In SA, 240 people participated in the study, known as HVTN 204, sponsored by the HIV Vaccine Trials Network of the US NationaI Institutes of Health. A future HIV vaccine study will investigate how effectively the vaccine can actually fight HIV infection.
“These early results are very exciting and very encouraging for everyone who looks forward to a vaccine to prevent HIV infection, said Gavin Churchyard, MB BCh, FCP, MMed, PhD, principal investigator at the Aurum Institute for Health Research in Klerksdorp. “While we are still years away from a licensed vaccine, the people of Klerksdorp are playing a key role in finding that vaccine by volunteering to participate in these studies.”
The Aurum Institute for Health Research is a trial site in the global HIV Vaccine Trials Network (HVTN) and also of the South African AIDS Vaccine Initiative (SAAVI).
Prof Churchyard has served as the co-chair of this vaccine study, leading the international study with Dr Michael Keefer of the University of Rochester in the United States.
Details on the HVTN 204 study
The HVTN 204 vaccine trial was designed to look at the ability of the candidate vaccine to induce an immune response to HIV. The vaccine, a multiclade, multigene candidate HIV-1 vaccine, was developed by researchers of the Dale and Betty Bumpers Vaccine Research Center (VRC). The VRC is part of the National Institute of Allergy and Infectious Diseases (NIAID), which is a component of the US National Institutes of Health (NIH).
The candidate vaccine consists of an immunising ‘DNA prime’, which contains several genes from three different clades of HIV-1. Three doses of the prime are injected over a three-month period and followed three months later by a final single ‘boost’ injection that contains modified, safe, replication-defective adenoviruses carrying HIV-1 genes that match those in the DNA prime.
At the AIDS Vaccine ’07 conference, held in Seattle 20-23 August 2007, several of the scientists who conducted clinical trials of this candidate vaccine discussed their methodology and presented preliminary data on safety and immune responses to the vaccine among volunteer subjects in the various trial locations. Preliminary analysis of available data from these studies indicates that the vaccine candidate is well-tolerated and induced T cell responses in about 70 per cent of those who received it.
About HVTN
The HVTN is an international collaboration of scientists and institutions whose goal is to accelerate the search for an HIV vaccine by sharing trial results and facilitating parallel, concurrent testing.
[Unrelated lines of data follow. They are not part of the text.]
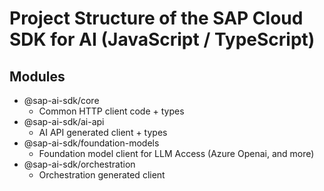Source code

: # Project Structure of the SAP Cloud SDK for AI (JavaScript / TypeScript)

## Modules

- @sap-ai-sdk/core
    - Common HTTP client code + types
- @sap-ai-sdk/ai-api
    - AI API generated client + types
- @sap-ai-sdk/foundation-models
    - Foundation model client for LLM Access (Azure Openai, and more)
- @sap-ai-sdk/orchestration
    - Orchestration generated client
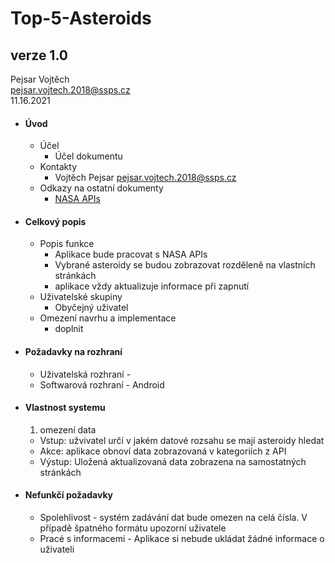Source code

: # Top-5-Asteroids

## verze 1.0

Pejsar Vojtěch  
pejsar.vojtech.2018@ssps.cz  
11.16.2021

- #### Úvod
  - Účel
    - Účel dokumentu
  - Kontakty
    - Vojtěch Pejsar pejsar.vojtech.2018@ssps.cz  
  - Odkazy na ostatní dokumenty
    - [NASA APIs](https://api.nasa.gov/)
- #### Celkový popis
  - Popis funkce
    - Aplikace bude pracovat s NASA APIs
    - Vybrané asteroidy se budou zobrazovat rozděleně na vlastních stránkách
    - aplikace vždy aktualizuje informace při zapnutí
  - Uživatelské skupiny
    - Obyčejný uživatel
  - Omezení navrhu a implementace
    - doplnit
- #### Požadavky na rozhraní
  - Uživatelská rozhraní - 
  - Softwarová rozhraní - Android
- #### Vlastnost systemu
  1. omezení data
    - Vstup: užvivatel určí v jakém datové rozsahu se mají asteroidy hledat
    - Akce: aplikace obnoví data zobrazovaná v kategoriích z API
    - Výstup: Uložená aktualizovaná data zobrazena na samostatných stránkách
- #### Nefunkčí požadavky
  - Spolehlivost - systém zadávání dat bude omezen na celá čísla. V případě špatného formátu upozorní uživatele
  - Pracé s informacemi - Aplikace si nebude ukládat žádné informace o uživateli
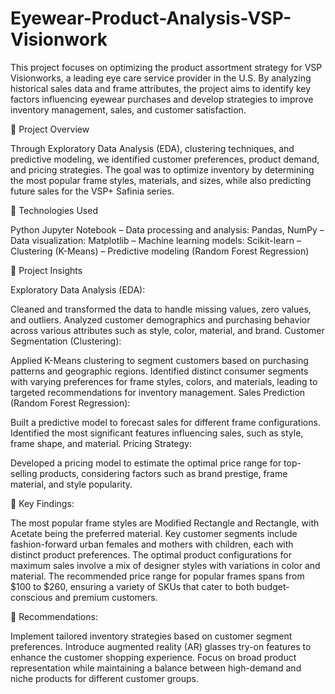 # Eyewear-Product-Analysis-VSP-Visionwork

This project focuses on optimizing the product assortment strategy for VSP Visionworks, a leading eye care service provider in the U.S. By analyzing historical sales data and frame attributes, the project aims to identify key factors influencing eyewear purchases and develop strategies to improve inventory management, sales, and customer satisfaction.

📌 Project Overview

Through Exploratory Data Analysis (EDA), clustering techniques, and predictive modeling, we identified customer preferences, product demand, and pricing strategies. The goal was to optimize inventory by determining the most popular frame styles, materials, and sizes, while also predicting future sales for the VSP+ Safinia series.

📌 Technologies Used

Python
Jupyter Notebook – Data processing and analysis: Pandas, NumPy – Data visualization: Matplotlib – Machine learning models: Scikit-learn – Clustering (K-Means) – Predictive modeling (Random Forest Regression)

📌 Project Insights

Exploratory Data Analysis (EDA):

Cleaned and transformed the data to handle missing values, zero values, and outliers.
Analyzed customer demographics and purchasing behavior across various attributes such as style, color, material, and brand.
Customer Segmentation (Clustering):

Applied K-Means clustering to segment customers based on purchasing patterns and geographic regions.
Identified distinct consumer segments with varying preferences for frame styles, colors, and materials, leading to targeted recommendations for inventory management.
Sales Prediction (Random Forest Regression):

Built a predictive model to forecast sales for different frame configurations.
Identified the most significant features influencing sales, such as style, frame shape, and material.
Pricing Strategy:

Developed a pricing model to estimate the optimal price range for top-selling products, considering factors such as brand prestige, frame material, and style popularity.

📌 Key Findings:

The most popular frame styles are Modified Rectangle and Rectangle, with Acetate being the preferred material.
Key customer segments include fashion-forward urban females and mothers with children, each with distinct product preferences.
The optimal product configurations for maximum sales involve a mix of designer styles with variations in color and material.
The recommended price range for popular frames spans from $100 to $260, ensuring a variety of SKUs that cater to both budget-conscious and premium customers.

📌 Recommendations:

Implement tailored inventory strategies based on customer segment preferences.
Introduce augmented reality (AR) glasses try-on features to enhance the customer shopping experience.
Focus on broad product representation while maintaining a balance between high-demand and niche products for different customer groups.
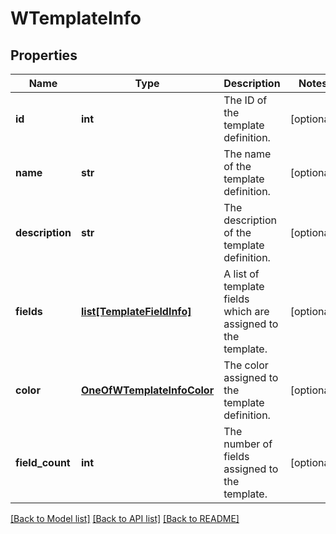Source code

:# WTemplateInfo

## Properties
Name | Type | Description | Notes
------------ | ------------- | ------------- | -------------
**id** | **int** | The ID of the template definition. | [optional] 
**name** | **str** | The name of the template definition. | [optional] 
**description** | **str** | The description of the template definition. | [optional] 
**fields** | [**list[TemplateFieldInfo]**](TemplateFieldInfo.md) | A list of template fields which are assigned to the template. | [optional] 
**color** | [**OneOfWTemplateInfoColor**](OneOfWTemplateInfoColor.md) | The color assigned to the template definition. | [optional] 
**field_count** | **int** | The number of fields assigned to the template. | [optional] 

[[Back to Model list]](../README.md#documentation-for-models) [[Back to API list]](../README.md#documentation-for-api-endpoints) [[Back to README]](../README.md)

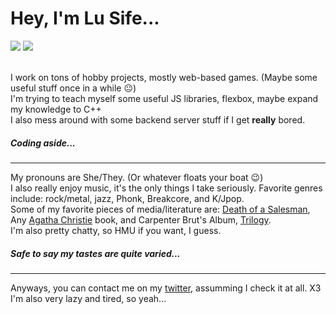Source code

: # Hey, I'm Lu Sife...

<div>
  <a href="https://twitter.com/Lu_Sife_"><img src="https://img.shields.io/badge/-Twitter-blue"></a>
  <a href="https://www.buymeacoffee.com/lusife"><img src="https://img.shields.io/badge/-Donation-yellow"></a>
</div>
<br>

I work on tons of hobby projects, mostly web-based games. (Maybe some useful stuff once in a while 😐)<br>
I'm trying to teach myself some useful JS libraries, flexbox, maybe expand my knowledge to C++<br>
I also mess around with some backend server stuff if I get __really__ bored.<br>

##### Coding aside...

---

My pronouns are She/They. (Or whatever floats your boat 😉)<br>
I also really enjoy music, it's the only things I take seriously. Favorite genres include: rock/metal, jazz, Phonk, Breakcore, and K/Jpop.<br>
Some of my favorite pieces of media/literature are: [Death of a Salesman](https://en.wikipedia.org/wiki/Death_of_a_Salesman), Any [Agatha Christie](https://en.wikipedia.org/wiki/Agatha_Christie) book, and Carpenter Brut's Album, [Trilogy](https://open.spotify.com/album/5iPLQmPK5f0r69TPJcfAt2?si=0zdPwieUQMO2TqzYge1wFQ).<br>
I'm also pretty chatty, so HMU if you want, I guess.<br>
##### Safe to say my tastes are quite varied...

---

Anyways, you can contact me on my [twitter](https://twitter.com/Lu_Sife_), assumming I check it at all. X3<br>
I'm also very lazy and tired, so yeah...
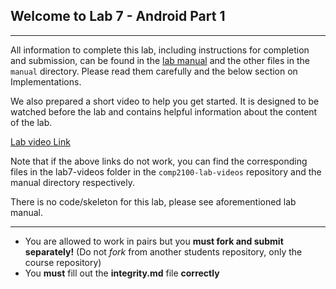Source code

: ## Welcome to Lab 7 - Android Part 1

* * *

All information to complete this lab, including instructions for completion and submission, can be found in the [lab manual](manual/Introduction.md) and the other files in the `manual` directory. Please read them carefully and the below section on Implementations.

We also prepared a short video to help you get started. It is designed to be watched before the lab and contains helpful information about the content of the lab.

[Lab video Link](https://gitlab.cecs.anu.edu.au/comp2100/student-resources/comp2100-lab-videos/-/blob/main/lab7-videos/Lab7Video.mp4)

Note that if the above links do not work, you can find the corresponding files in the lab7-videos folder in the ``comp2100-lab-videos`` repository and the manual directory respectively.

There is no code/skeleton for this lab, please see 
aforementioned lab manual. 
***
- You are allowed to work in pairs but you **must fork and submit separately!** (Do not *fork* from another students repository, only the course repository)
- You **must** fill out the **integrity.md** file **correctly**
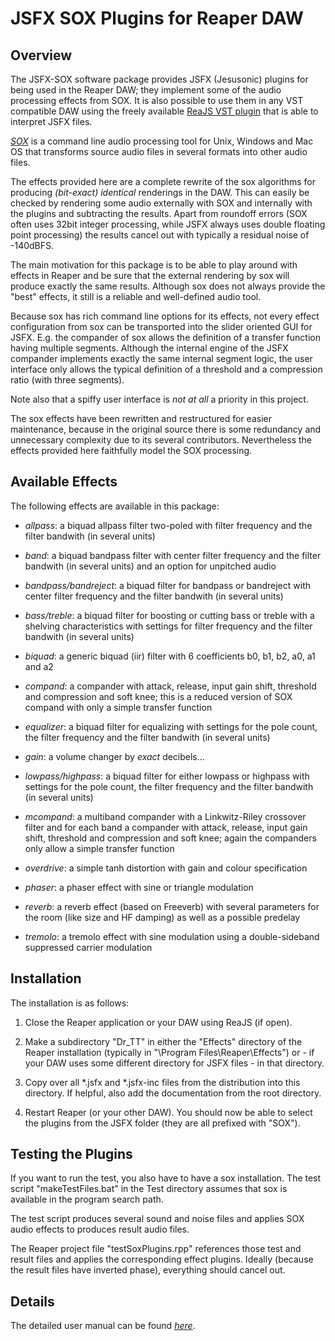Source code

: JSFX SOX Plugins for Reaper DAW
===============================

Overview
--------

The JSFX-SOX software package provides JSFX (Jesusonic)
plugins for being used in the Reaper DAW; they implement
some of the audio processing effects from SOX.  It is also
possible to use them in any VST compatible DAW using the
freely available [ReaJS VST plugin][] that is able to
interpret JSFX files.

*[SOX][]* is a command line audio processing tool for Unix,
Windows and Mac OS that transforms source audio files in
several formats into other audio files.

The effects provided here are a complete rewrite of the sox
algorithms for producing *(bit-exact) identical* renderings
in the DAW.  This can easily be checked by rendering some
audio externally with SOX and internally with the plugins
and subtracting the results.  Apart from roundoff errors
(SOX often uses 32bit integer processing, while JSFX always
uses double floating point processing) the results cancel
out with typically a residual noise of -140dBFS.

The main motivation for this package is to be able to play
around with effects in Reaper and be sure that the external
rendering by sox will produce exactly the same results.
Although sox does not always provide the "best" effects, it
still is a reliable and well-defined audio tool.

Because sox has rich command line options for its effects,
not every effect configuration from sox can be transported
into the slider oriented GUI for JSFX.  E.g. the compander
of sox allows the definition of a transfer function having
multiple segments.  Although the internal engine of the JSFX
compander implements exactly the same internal segment
logic, the user interface only allows the typical definition
of a threshold and a compression ratio (with three
segments).

Note also that a spiffy user interface is *not at all* a
priority in this project.  

The sox effects have been rewritten and restructured for
easier maintenance, because in the original source there is
some redundancy and unnecessary complexity due to its
several contributors.  Nevertheless the effects provided
here faithfully model the SOX processing.

Available Effects
-----------------

The following effects are available in this package:

  - *allpass*: a biquad allpass filter two-poled with filter
        frequency and the filter bandwith (in several units)

  - *band*: a biquad bandpass filter with center filter
        frequency and the filter bandwith (in several units)
        and an option for unpitched audio

  - *bandpass/bandreject*: a biquad filter for bandpass or
        bandreject with center filter frequency and the
        filter bandwith (in several units)

  - *bass/treble*: a biquad filter for boosting or cutting
        bass or treble with a shelving characteristics with
        settings for filter frequency and the filter
        bandwith (in several units)

  - *biquad*: a generic biquad (iir) filter with 6 coefficients
        b0, b1, b2, a0, a1 and a2

  - *compand*: a compander with attack, release, input gain
        shift, threshold and compression and soft knee; this
        is a reduced version of SOX compand with only a
        simple transfer function

  - *equalizer*: a biquad filter for equalizing with
        settings for the pole count, the filter frequency
        and the filter bandwith (in several units)

  - *gain*: a volume changer by _exact_ decibels...

  - *lowpass/highpass*: a biquad filter for either lowpass
        or highpass with settings for the pole count, the
        filter frequency and the filter bandwith (in several
        units)

  - *mcompand*: a multiband compander with a Linkwitz-Riley
        crossover filter and for each band a compander with
        attack, release, input gain shift, threshold and
        compression and soft knee; again the companders only
        allow a simple transfer function

  - *overdrive*: a simple tanh distortion with gain and
        colour specification

  - *phaser*: a phaser effect with sine or triangle modulation

  - *reverb*: a reverb effect (based on Freeverb) with
        several parameters for the room (like size and HF
        damping) as well as a possible predelay

  - *tremolo*: a tremolo effect with sine modulation using a
        double-sideband suppressed carrier modulation

Installation
-----------------

The installation is as follows:

   1. Close the Reaper application or your DAW using ReaJS
      (if open).

   2. Make a subdirectory "Dr_TT" in either the "Effects"
      directory of the Reaper installation (typically in
      "\Program Files\Reaper\Effects") or - if your DAW uses
      some different directory for JSFX files - in that
      directory.

   3. Copy over all *.jsfx and *.jsfx-inc files from the
      distribution into this directory.  If helpful, also
      add the documentation from the root directory.

   4. Restart Reaper (or your other DAW).  You should now be
      able to select the plugins from the JSFX folder (they
      are all prefixed with "SOX").

Testing the Plugins
-------------------

If you want to run the test, you also have to have a sox
installation.  The test script "makeTestFiles.bat" in the
Test directory assumes that sox is available in the program
search path.

The test script produces several sound and noise files and
applies SOX audio effects to produces result audio files.

The Reaper project file "testSoxPlugins.rpp" references
those test and result files and applies the corresponding
effect plugins.  Ideally (because the result files have
inverted phase), everything should cancel out.

Details
-------

The detailed user manual can be found
 *[here](/JSFXSOX-Plugins-Documentation.pdf)*.


[SOX]: http://sox.sourceforge.net/
[ReaJS VST plugin]: https://www.reaper.fm/reaplugs/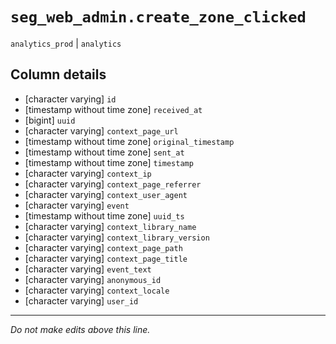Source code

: # `seg_web_admin.create_zone_clicked`
`analytics_prod` | `analytics`

## Column details
* [character varying] `id`
* [timestamp without time zone] `received_at`
* [bigint]    `uuid`
* [character varying] `context_page_url`
* [timestamp without time zone] `original_timestamp`
* [timestamp without time zone] `sent_at`
* [timestamp without time zone] `timestamp`
* [character varying] `context_ip`
* [character varying] `context_page_referrer`
* [character varying] `context_user_agent`
* [character varying] `event`
* [timestamp without time zone] `uuid_ts`
* [character varying] `context_library_name`
* [character varying] `context_library_version`
* [character varying] `context_page_path`
* [character varying] `context_page_title`
* [character varying] `event_text`
* [character varying] `anonymous_id`
* [character varying] `context_locale`
* [character varying] `user_id`

-------------------------------------------------------------------------------
*Do not make edits above this line.*
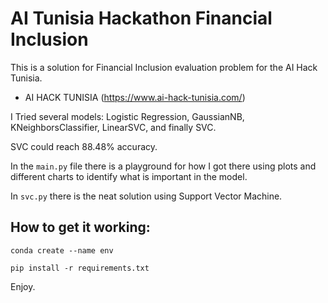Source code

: # AI Tunisia Hackathon Financial Inclusion

This is a solution for Financial Inclusion evaluation problem for the AI Hack Tunisia. 

- AI HACK TUNISIA (https://www.ai-hack-tunisia.com/)


I Tried several models: Logistic Regression, GaussianNB, KNeighborsClassifier, LinearSVC, and finally SVC. 

SVC could reach 88.48% accuracy. 

In the `main.py` file there is a playground for how I got there using plots and different charts to identify what is important in the model.

In `svc.py` there is the neat solution using Support Vector Machine.


## How  to get it working:

`
conda create --name env
`

`
pip install -r requirements.txt
`

Enjoy.
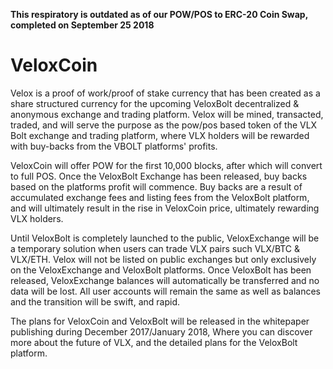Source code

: **This respiratory is outdated as of our POW/POS to ERC-20 Coin Swap, completed on September 25 2018**

# VeloxCoin
Velox is a proof of work/proof of stake currency that has been created as a share structured currency for the
upcoming VeloxBolt decentralized & anonymous exchange and trading platform. Velox will be mined, transacted,
traded, and will serve the purpose as the pow/pos based token of the VLX Bolt exchange and trading platform,
where VLX holders will be rewarded with buy-backs from the VBOLT platforms' profits.

VeloxCoin will offer POW for the first 10,000 blocks, after which will convert to full POS. Once the VeloxBolt
Exchange has been released, buy backs based on the platforms profit will commence. Buy backs are a result
of accumulated exchange fees and listing fees from the VeloxBolt platform, and will ultimately result in the rise
in VeloxCoin price, ultimately rewarding VLX holders.

Until VeloxBolt is completely launched to the public, VeloxExchange will be a temporary solution when users can
trade VLX pairs such VLX/BTC & VLX/ETH. Velox will not be listed on public exchanges but only exclusively on the
VeloxExchange and VeloxBolt platforms. Once VeloxBolt has been released, VeloxExchange balances will automatically
be transferred and no data will be lost. All user accounts will remain the same as well as balances and the transition will be swift, and rapid.

The plans for VeloxCoin and VeloxBolt will be released in the whitepaper publishing during December 2017/January 2018,
Where you can discover more about the future of VLX, and the detailed plans for the VeloxBolt platform.
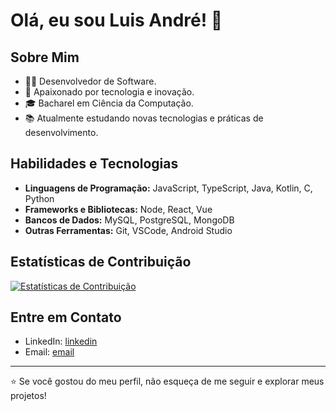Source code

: # Olá, eu sou Luis André! 👋

## Sobre Mim

- 👨‍💻 Desenvolvedor de Software.
- 🌱 Apaixonado por tecnologia e inovação.
- 🎓 Bacharel em Ciência da Computação.
- 📚 Atualmente estudando novas tecnologias e práticas de desenvolvimento.

## Habilidades e Tecnologias

- **Linguagens de Programação:** JavaScript, TypeScript, Java, Kotlin, C, Python
- **Frameworks e Bibliotecas:** Node, React, Vue
- **Bancos de Dados:** MySQL, PostgreSQL, MongoDB
- **Outras Ferramentas:** Git, VSCode, Android Studio

## Estatísticas de Contribuição

[![Estatísticas de Contribuição](https://github-readme-stats.vercel.app/api?username=LuisAndree&show_icons=true&theme=dark)](https://github.com/LuisAndree)

## Entre em Contato

- LinkedIn: [linkedin](https://www.linkedin.com/in/luis-andre-ts/)
- Email: [email](andre2016999@gmail.com)
---
⭐️ Se você gostou do meu perfil, não esqueça de me seguir e explorar meus projetos!

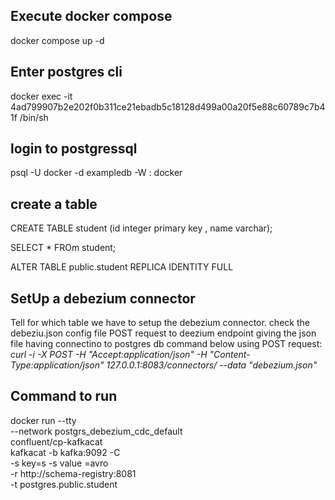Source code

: ## Execute docker compose 
docker compose up -d 

## Enter postgres cli 
docker exec -it 4ad799907b2e202f0b311ce21ebadb5c18128d499a00a20f5e88c60789c7b41f /bin/sh

## login to postgressql 
psql -U docker -d exampledb -W
<Enter passowrd> : docker

## create a table 
CREATE TABLE student (id integer primary key , name varchar);

SELECT * FROm student;

ALTER TABLE public.student REPLICA IDENTITY FULL


## SetUp a debezium connector 
Tell for which table we have to setup the debezium connector. check the debeziu.json config file 
POST request to deezium endpoint giving the json file having connectino to postgres db
command below using POST request: 
*curl -i -X POST -H "Accept:application/json" -H "Content-Type:application/json" 127.0.0.1:8083/connectors/ --data "debezium.json"*



## Command to run 
docker run --tty \
--network postgrs_debezium_cdc_default \
confluent/cp-kafkacat \
kafkacat -b kafka:9092 -C \
-s key=s -s value =avro \
-r http://schema-registry:8081 \
-t postgres.public.student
The HVTN is funded through a collaborative agreement with the National Institute for Allergy and Infectious Diseases of the U.S. National Institutes of Health. The HVTN comprises more than 25 research institutions worldwide, co-ordinated from its headquarters at Fred Hutchinson Cancer Research Center in Seattle, Washington, USA.
About SAAVI
The South African AIDS Vaccine Initiative (SAAVI) was formed in 1999 as a lead programme of the Medical Research Council (MRC) of South Africa. Primary funding was received from the Department of Health (DoH), the Department of Science & Technology (DST) and Eskom. The European Union, Transnet and Impala Platinum also fund SAAVI.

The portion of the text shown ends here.